Australian government and businesses organisations need to move beyond a mindset that achieving compliance with security standards will save them from attacks, and instead focus their efforts on a customer-based approach to cyber security risk management.
This is according to Mike Burgess, former head of security at Telstra, whose warning closely follows a similar theme broached by Telstra’s general manager of security advice and assistance, Berin Lautenbach, at a recent public sector cyber security forum hosted by The Mandarin.

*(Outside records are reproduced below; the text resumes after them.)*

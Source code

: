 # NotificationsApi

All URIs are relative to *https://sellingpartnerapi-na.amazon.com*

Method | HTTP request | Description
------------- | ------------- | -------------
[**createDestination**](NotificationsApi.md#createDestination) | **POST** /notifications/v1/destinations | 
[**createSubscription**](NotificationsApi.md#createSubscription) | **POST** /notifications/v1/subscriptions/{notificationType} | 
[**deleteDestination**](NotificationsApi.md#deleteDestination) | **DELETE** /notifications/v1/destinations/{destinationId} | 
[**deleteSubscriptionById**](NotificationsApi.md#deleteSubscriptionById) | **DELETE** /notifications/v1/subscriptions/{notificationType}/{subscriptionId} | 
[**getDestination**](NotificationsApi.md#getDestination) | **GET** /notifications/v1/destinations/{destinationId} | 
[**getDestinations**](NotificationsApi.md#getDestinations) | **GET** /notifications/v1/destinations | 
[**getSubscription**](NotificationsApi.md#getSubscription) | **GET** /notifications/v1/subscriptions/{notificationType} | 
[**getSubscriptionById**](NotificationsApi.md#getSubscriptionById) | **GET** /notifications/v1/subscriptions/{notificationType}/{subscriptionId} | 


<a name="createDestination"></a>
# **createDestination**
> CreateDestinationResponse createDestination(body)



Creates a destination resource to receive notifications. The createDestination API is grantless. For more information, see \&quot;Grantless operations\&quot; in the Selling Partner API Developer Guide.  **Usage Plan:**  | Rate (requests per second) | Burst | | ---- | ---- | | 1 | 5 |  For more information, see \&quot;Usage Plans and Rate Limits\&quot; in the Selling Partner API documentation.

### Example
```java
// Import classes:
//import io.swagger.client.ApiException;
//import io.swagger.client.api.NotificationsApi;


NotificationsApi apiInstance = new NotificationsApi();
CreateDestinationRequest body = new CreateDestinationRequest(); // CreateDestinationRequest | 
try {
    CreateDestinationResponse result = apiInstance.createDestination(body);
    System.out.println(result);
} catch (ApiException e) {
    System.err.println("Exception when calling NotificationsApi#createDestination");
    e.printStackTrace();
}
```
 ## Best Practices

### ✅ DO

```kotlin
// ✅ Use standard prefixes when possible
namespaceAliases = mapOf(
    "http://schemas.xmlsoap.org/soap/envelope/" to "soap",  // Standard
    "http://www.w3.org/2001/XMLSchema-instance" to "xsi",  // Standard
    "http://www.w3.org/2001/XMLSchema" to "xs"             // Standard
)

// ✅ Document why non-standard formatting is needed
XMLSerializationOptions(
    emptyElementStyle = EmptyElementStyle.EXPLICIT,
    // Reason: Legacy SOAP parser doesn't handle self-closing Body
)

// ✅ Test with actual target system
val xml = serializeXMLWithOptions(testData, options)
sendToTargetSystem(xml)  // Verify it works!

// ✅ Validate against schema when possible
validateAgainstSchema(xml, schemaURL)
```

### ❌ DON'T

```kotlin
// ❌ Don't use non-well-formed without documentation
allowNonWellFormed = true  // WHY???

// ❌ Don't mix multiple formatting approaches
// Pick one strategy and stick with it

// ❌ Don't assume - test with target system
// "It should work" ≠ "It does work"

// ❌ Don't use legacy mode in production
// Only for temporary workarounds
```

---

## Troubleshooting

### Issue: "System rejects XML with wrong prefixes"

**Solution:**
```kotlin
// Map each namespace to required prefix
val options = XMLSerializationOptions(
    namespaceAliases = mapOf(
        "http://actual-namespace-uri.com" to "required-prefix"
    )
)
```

Additionally, Burgess says government should spend more time helping smaller businesses think about their own security needs, especially as the risks and consequences of cyber espionage and warfare become intertwined with corporate security concerns.“We’re now starting to see red lines being pushed when it comes to manipulation through cyber activities or in cyberspace.”
“People who say if you just get compliant with this security standard, you’re going to be fine – that’s just rubbish,” Burgess says, pointing to recent compromises at Target and Home Depot in the United States.
“They all had compliance with the payment card industry data security standard, but they still got hacked. Compliance doesn’t equal security.”
“The tech industry has to tone down it’s rhetoric over buying more stuff, and the compliance industry has to actually bring itself back to think about what we’re trying to achieve here for the business or the consumer.”
Security strategies need a facelift
Burgess’ caution bolsters a strongly emerging theme that both public and private sector organisations now need to start thinking about the major steps to validate their security strategies.
As Lautenbach recently told public sector leaders the forum hosted by The Mandarin, imperatives now include the need to:
- Know the intrinsic business value of what you are protecting
- Understand who has access to that information
- Know who is protecting the information
- Understand how well that information is protected
“Once you get up to a CEO or a C-suite level, the board level, they’re actually very good at thinking about and managing risk as long as you can articulate it to them,” Lautenbach said.
“They’re not scared to make risk decisions. But you need to be able to help them through that concession. It gives them a framework that they can understand.”
This systematic, risk-based approach to cyber security is a better choice than simply advocating for a greater emphasis on hardware.
“We’re headed in the right direction, but just don’t get distracted by shiny toys or quick fixes because there are none in this business,” Burgess said.
Within this Burgess maintains valid concerns still remain. In particular, the rise of cyber espionage and cyber warfare may have greater negative consequences for businesses as the prevalence and stakes of illegal cyber activity continue to grow.
“We’re now starting to see red lines being pushed when it comes to manipulation through cyber activities or in cyberspace. So the way the alleged activity, that some governments were interfering in US elections, that is a worrying concern.”
“Because if countries can do it, then protest groups can do it, and then disgruntled individuals could start doing that. That is kind of a worrying development.”
“So they could steal data, they could deny you access to the data, they could delete data like happened with Sony previously. Or they could start changing data, so manipulating the data … all sorts of nefarious things that could start happening in that space.
Open government a positive sign for security
Although the rising number of attacks against both private businesses and government agencies is a concern, Burgess notes increasing transparency in the public sector is an encouraging sign.
“When Malcolm Turnbull announces a security breach, he’s sending a message: ‘I’m doing this – and I expect you to as well.’”
That optimism is less pervasive in the SME sector.
Burgess says the majority of the economy still isn’t receiving enough support for protecting their own businesses – and suggests there is a role for government to step-in.
“What I fear is that the people in the Attorney General’s department want to talk to the big end of town. It’s useful, but it’s not where the focus is required,” he says.
“The focus is on those small and medium sized businesses.”
Along with supporting small and medium businesses, Burgess says the government needs to put more focus on ensuring its key services – those accessed by citizens online – remain protected.
“I kind of think the focus needs to be in the private sector. But actually, I would expect government to continue to provide services to us, the taxpayers, the citizens, through digital means.”
“It will do so in a way that protects our privacy, and our valuable data from exploitation by criminals.”